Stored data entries
►
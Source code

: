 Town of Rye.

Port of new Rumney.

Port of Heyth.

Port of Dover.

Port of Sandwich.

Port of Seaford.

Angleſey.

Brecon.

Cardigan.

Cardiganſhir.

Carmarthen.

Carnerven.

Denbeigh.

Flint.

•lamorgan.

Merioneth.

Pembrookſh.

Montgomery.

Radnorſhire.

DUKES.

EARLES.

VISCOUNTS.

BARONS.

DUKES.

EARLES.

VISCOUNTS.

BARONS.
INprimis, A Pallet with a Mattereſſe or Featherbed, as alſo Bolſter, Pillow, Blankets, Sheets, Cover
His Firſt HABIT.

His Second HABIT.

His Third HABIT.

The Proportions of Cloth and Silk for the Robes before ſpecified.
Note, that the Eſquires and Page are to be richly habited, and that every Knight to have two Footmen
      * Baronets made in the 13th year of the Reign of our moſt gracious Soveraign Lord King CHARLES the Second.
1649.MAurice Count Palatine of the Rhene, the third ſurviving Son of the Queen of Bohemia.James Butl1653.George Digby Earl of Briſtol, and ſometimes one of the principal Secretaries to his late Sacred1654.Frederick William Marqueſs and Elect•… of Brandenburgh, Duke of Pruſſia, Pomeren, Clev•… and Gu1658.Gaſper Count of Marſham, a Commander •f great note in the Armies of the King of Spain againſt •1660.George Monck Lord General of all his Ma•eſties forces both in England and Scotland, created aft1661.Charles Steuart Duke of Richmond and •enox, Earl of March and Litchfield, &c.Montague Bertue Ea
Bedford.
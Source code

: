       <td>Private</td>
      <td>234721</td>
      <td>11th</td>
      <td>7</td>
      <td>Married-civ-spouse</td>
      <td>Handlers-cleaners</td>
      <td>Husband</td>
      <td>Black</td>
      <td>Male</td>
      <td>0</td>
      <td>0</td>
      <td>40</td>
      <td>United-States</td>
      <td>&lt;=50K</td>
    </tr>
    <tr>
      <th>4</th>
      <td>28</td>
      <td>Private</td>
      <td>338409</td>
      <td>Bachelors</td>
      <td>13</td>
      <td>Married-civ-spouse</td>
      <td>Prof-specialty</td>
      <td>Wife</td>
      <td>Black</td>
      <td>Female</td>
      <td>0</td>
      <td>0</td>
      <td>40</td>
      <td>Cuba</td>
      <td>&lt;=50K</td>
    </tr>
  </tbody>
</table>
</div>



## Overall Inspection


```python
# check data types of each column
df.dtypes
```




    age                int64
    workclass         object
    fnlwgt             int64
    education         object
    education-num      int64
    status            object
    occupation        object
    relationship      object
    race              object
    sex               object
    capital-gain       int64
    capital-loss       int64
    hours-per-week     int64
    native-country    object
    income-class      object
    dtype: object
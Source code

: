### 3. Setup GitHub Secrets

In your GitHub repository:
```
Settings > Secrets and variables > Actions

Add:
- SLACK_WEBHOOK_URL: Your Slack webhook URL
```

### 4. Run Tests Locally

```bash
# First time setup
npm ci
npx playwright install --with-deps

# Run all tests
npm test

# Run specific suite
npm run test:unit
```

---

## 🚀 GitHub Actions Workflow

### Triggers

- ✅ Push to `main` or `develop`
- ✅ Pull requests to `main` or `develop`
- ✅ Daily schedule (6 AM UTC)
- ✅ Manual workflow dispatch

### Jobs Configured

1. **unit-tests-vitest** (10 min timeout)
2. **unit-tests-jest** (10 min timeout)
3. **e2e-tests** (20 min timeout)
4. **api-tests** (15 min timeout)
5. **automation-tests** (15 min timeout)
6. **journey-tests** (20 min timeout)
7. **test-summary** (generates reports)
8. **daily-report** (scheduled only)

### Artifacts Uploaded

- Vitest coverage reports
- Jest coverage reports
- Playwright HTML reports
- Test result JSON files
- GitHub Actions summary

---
◄
YOUR OBJECTIVE: Read the entries and pick out all lines that include the word "summary".

WORKED SOLUTION:
7. **test-summary** (generates reports)
- GitHub Actions summary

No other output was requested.